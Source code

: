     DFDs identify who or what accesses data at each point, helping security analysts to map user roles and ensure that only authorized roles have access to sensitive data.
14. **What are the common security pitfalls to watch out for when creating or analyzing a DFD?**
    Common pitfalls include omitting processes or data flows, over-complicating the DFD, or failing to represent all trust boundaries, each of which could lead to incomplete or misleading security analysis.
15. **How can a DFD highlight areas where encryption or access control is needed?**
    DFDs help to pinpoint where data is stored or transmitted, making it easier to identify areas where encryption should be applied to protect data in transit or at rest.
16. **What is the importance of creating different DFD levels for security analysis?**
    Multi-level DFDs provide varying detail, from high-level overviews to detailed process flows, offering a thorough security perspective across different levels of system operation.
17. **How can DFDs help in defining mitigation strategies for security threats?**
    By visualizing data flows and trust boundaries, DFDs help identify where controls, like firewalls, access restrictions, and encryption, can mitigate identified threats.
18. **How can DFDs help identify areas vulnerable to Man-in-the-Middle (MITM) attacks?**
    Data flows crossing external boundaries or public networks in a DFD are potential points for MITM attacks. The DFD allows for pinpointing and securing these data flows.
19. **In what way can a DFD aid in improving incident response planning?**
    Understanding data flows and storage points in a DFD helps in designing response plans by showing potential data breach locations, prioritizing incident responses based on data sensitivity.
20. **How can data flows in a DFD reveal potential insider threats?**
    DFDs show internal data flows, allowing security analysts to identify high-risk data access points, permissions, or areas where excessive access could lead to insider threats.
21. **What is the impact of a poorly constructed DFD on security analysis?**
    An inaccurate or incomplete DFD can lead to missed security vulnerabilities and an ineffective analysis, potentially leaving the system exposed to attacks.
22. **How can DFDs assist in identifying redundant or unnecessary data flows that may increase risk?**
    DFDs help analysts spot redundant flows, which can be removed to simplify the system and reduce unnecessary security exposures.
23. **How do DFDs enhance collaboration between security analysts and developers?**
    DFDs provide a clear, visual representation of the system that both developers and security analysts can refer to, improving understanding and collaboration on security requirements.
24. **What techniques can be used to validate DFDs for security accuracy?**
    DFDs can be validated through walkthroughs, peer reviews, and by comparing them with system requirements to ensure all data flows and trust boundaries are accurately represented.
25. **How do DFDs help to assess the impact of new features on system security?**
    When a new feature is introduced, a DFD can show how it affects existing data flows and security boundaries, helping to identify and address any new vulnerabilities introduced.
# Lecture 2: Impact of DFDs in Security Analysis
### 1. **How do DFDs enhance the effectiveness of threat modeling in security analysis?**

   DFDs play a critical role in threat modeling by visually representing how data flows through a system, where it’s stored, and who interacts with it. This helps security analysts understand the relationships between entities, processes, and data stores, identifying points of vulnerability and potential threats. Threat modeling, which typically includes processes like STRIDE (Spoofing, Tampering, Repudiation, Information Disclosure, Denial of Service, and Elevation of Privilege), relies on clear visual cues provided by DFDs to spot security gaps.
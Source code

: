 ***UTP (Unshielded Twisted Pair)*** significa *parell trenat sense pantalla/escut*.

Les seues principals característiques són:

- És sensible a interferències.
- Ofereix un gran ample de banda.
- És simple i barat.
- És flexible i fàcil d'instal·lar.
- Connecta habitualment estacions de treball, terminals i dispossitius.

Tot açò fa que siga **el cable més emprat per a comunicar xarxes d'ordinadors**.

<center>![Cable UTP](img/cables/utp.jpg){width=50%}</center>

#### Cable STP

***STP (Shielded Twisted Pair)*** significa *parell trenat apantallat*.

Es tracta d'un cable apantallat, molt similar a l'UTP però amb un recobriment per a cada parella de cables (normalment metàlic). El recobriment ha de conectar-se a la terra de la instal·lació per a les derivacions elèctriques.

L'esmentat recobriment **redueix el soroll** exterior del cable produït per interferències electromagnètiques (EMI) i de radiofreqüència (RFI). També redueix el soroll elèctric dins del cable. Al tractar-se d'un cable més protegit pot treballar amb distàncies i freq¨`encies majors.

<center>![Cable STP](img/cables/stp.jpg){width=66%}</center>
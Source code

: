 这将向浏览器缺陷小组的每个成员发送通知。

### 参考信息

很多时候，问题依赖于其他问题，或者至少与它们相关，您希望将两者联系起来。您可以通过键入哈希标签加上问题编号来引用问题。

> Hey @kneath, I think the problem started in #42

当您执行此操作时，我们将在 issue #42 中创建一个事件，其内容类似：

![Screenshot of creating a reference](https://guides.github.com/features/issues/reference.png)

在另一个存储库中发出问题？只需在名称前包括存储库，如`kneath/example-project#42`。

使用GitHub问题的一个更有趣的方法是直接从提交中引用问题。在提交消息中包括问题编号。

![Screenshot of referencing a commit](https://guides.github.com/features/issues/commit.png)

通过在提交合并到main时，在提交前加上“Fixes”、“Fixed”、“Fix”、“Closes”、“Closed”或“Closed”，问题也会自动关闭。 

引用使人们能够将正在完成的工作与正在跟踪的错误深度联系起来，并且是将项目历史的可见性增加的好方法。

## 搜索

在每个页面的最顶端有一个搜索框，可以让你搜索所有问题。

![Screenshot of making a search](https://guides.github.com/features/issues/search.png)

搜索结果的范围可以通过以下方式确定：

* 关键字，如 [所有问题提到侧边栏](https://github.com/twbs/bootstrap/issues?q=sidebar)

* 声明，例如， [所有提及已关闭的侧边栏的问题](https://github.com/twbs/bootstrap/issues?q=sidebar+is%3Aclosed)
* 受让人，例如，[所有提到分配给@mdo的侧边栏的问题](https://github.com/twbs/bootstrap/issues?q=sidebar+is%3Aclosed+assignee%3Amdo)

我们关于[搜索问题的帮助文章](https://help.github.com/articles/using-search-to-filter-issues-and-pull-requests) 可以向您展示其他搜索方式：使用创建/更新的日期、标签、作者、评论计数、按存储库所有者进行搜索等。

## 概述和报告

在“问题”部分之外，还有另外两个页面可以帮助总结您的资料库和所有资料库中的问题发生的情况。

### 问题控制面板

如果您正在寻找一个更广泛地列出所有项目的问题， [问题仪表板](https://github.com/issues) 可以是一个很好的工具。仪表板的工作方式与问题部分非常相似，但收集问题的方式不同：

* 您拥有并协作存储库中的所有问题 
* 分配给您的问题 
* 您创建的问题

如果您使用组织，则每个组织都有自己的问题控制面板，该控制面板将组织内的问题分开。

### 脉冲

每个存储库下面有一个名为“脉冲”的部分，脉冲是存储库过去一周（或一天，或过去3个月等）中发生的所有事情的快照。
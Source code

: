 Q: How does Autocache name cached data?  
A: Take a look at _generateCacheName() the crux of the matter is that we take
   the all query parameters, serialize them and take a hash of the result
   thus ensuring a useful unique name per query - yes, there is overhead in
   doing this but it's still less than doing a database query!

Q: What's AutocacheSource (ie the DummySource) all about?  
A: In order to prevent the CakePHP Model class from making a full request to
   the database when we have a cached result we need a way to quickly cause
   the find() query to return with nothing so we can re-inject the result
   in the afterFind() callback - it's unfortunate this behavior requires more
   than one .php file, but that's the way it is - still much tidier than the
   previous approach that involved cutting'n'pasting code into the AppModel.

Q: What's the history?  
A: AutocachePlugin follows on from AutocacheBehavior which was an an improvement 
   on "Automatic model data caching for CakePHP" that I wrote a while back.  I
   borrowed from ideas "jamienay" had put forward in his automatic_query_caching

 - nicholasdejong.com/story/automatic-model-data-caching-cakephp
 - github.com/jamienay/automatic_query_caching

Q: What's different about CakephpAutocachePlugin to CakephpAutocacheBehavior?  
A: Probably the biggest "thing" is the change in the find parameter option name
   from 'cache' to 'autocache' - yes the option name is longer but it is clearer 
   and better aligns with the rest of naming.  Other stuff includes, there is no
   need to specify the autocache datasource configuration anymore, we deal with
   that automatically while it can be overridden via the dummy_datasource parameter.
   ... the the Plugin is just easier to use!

→ **EXERCISE**
Each line with the word "attacks" in the records above belongs in the result; copy all of them.

→ **TASK OUTPUT**
18. **How can DFDs help identify areas vulnerable to Man-in-the-Middle (MITM) attacks?**
    Data flows crossing external boundaries or public networks in a DFD are potential points for MITM attacks. The DFD allows for pinpointing and securing these data flows.
    An inaccurate or incomplete DFD can lead to missed security vulnerabilities and an ineffective analysis, potentially leaving the system exposed to attacks.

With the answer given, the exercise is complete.